Beyond SpaceX: Five companies seeking to change space travel

On May 19, SpaceX will attempt to become the first private company to dock a capsule with the space station. Since the space shuttle Columbia disaster in 2003, Presidents Bush and Obama have directed NASA to turn the job of transporting cargo and crew to the station over to private firms.

NASA already has $3.5 billion in cargo contracts with two rocket makers – SpaceX and Orbital Sciences Corporation – and has added $270 million in seed money to four companies to develop technologies to transport crews. This summer, NASA expects to provide additional money to help private space companies develop full-scale systems. Here are the key players:

1. Space Exploration Technologies Corporation (SpaceX)

Kim Shiflett/NASA/AP/File
The SpaceX Dragon capsule is lifted to be placed atop its cargo ring inside a processing hangar at Cape Canaveral Air Force Station in Florida in this Nov. 16, 2011, photo.

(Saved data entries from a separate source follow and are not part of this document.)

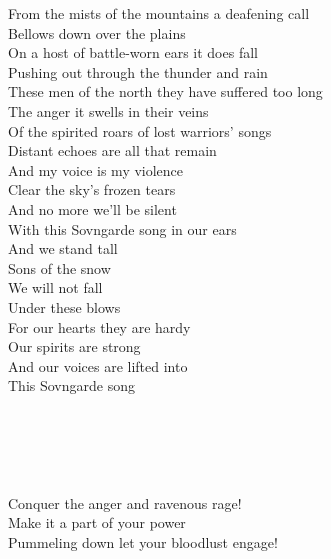 
From the mists of the mountains a deafening call \\
Bellows down over the plains \tab{}\tab{}\\
On a host of battle-worn ears it does fall \tab{}\\
Pushing out through the thunder and rain \tab{}\\
These men of the north they have suffered too long \\
The anger it swells in their veins \tab{}\\
Of the spirited roars of lost warriors' songs \tab{}\\
Distant echoes are all that remain \tab{}\\
\hops
{} And my voice is my violence \\
 Clear the sky's frozen tears  \\
 And no more we'll be silent \\
 With this Sovngarde song in our ears \\
\hop
{} {} And we stand tall  \tab{}\\
 {} Sons of the snow \tab{}\\
 {} We will not fall \tab{}\\
 {} Under these blows \tab{}\\
 {} For our hearts they are hardy \\
 {} Our spirits are strong \\
 {} And our voices are lifted into \\
 {} This Sovngarde song  \\
\hops
\tab{}\tab{}\\
\tab{}\tab{}\\
\tab{}\tab{}\\
\tab{}\tab{}\\
\tab{}\tab{}\\
\hops
Conquer the anger and ravenous rage! \\
Make it a part of your power \tab{}\\
Pummeling down let your bloodlust engage! \\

SpaceX was founded in 2002 by Elon Musk, a co-founder of the online payment service, PayPal. Mr. Musk's team has developed rockets aimed at driving down the cost of launching payloads and people into space.

In 2008, after three failures, the company's two-stage Falcon 1 rocket became the first privately financed rocket to reach orbit. It lofted its first satellite in 2009.

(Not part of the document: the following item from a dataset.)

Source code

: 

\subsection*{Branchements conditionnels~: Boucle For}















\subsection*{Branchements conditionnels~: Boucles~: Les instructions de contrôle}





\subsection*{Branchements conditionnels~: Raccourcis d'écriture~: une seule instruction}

The company's next model, the Falcon 9, is designed to be the workhorse for space-station resupply missions and for launching commercial satellites. As a resupply ship, it's topped by a capsule (called Dragon) designed to carry cargo and – in the future – space-station crew members. So far, NASA has spent $75 million on the company's efforts to develop the human-transportation portion of its efforts.

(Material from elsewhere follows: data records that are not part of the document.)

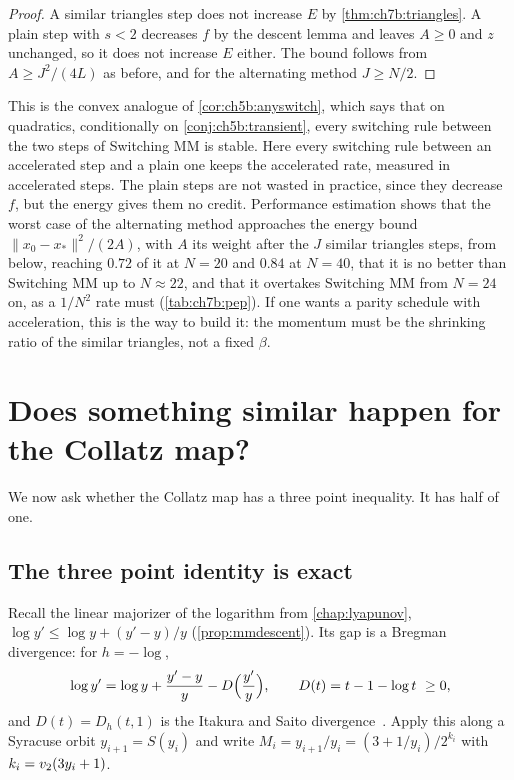 \begin{proof}
A similar triangles step does not increase $E$ by \cref{thm:ch7b:triangles}.
A plain step with $s<2$ decreases $f$ by the descent lemma and leaves $A\ge0$
and $z$ unchanged, so it does not increase $E$ either. The bound follows from
$A\ge J^2/(4L)$ as before, and for the alternating method $J\ge N/2$.
\end{proof}

This is the convex analogue of \cref{cor:ch5b:anyswitch}, which says that on
quadratics, conditionally on \cref{conj:ch5b:transient}, every switching rule between the two steps of Switching MM is
stable. Here every switching rule between an accelerated step and a plain
one keeps the accelerated rate, measured in accelerated steps. The plain
steps are not wasted in practice, since they decrease $f$, but the energy
gives them no credit. Performance estimation shows that the worst case of the
alternating method approaches the energy bound $\|x_0-x_*\|^2/(2A)$, with $A$ its weight after the $J$ similar triangles steps, from below, reaching $0.72$ of it at
$N=20$ and $0.84$ at $N=40$, that it is no better than Switching MM up to
$N\approx22$, and that it overtakes Switching MM from $N=24$ on, as a $1/N^2$
rate must (\cref{tab:ch7b:pep}). If one wants a parity schedule with acceleration, this
is the way to build it: the momentum must be the shrinking ratio of the similar
triangles, not a fixed $\beta$.

\section{Does something similar happen for the Collatz map?}\label{sec:ch7b:collatz}

We now ask whether the Collatz map has a three point inequality. It has half
of one.

\subsection{The three point identity is exact}

Recall the linear majorizer of the logarithm from \cref{chap:lyapunov},
$\log y'\le\log y+(y'-y)/y$ (\cref{prop:mmdescent}). Its gap is a Bregman
divergence: for $h=-\log$,
\[
  \log y'=\log y+\frac{y'-y}y-D\Bigl(\frac{y'}y\Bigr),\qquad D(t)=t-1-\log t\ \ge0,
\]
and $D(t)=D_h(t,1)$ is the Itakura and Saito divergence~\cite{banerjee2005}.
Apply this along a Syracuse orbit $y_{i+1}=S(y_i)$ and write
$M_i=y_{i+1}/y_i=(3+1/y_i)/2^{k_i}$ with $k_i=\vt(3y_i+1)$.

Falcon 9 aced its first test launch in June 2010, topped with a dummy capsule. A second launch six months later put the company into the record books as the first privately financed rocket maker to orbit and recovery a capsule. 

As early as the end of this year, SpaceX plans to test its next rocket, the Falcon Heavy, in a launch from Vandenberg Air Force Base in California. It's designed to loft up to 53 metric tons of cargo to low-Earth orbit, more than twice the capacity of the space shuttle. It would be the most powerful rocket in the US stable since NASA's Saturn V first launched astronauts to the moon's surface in 1969.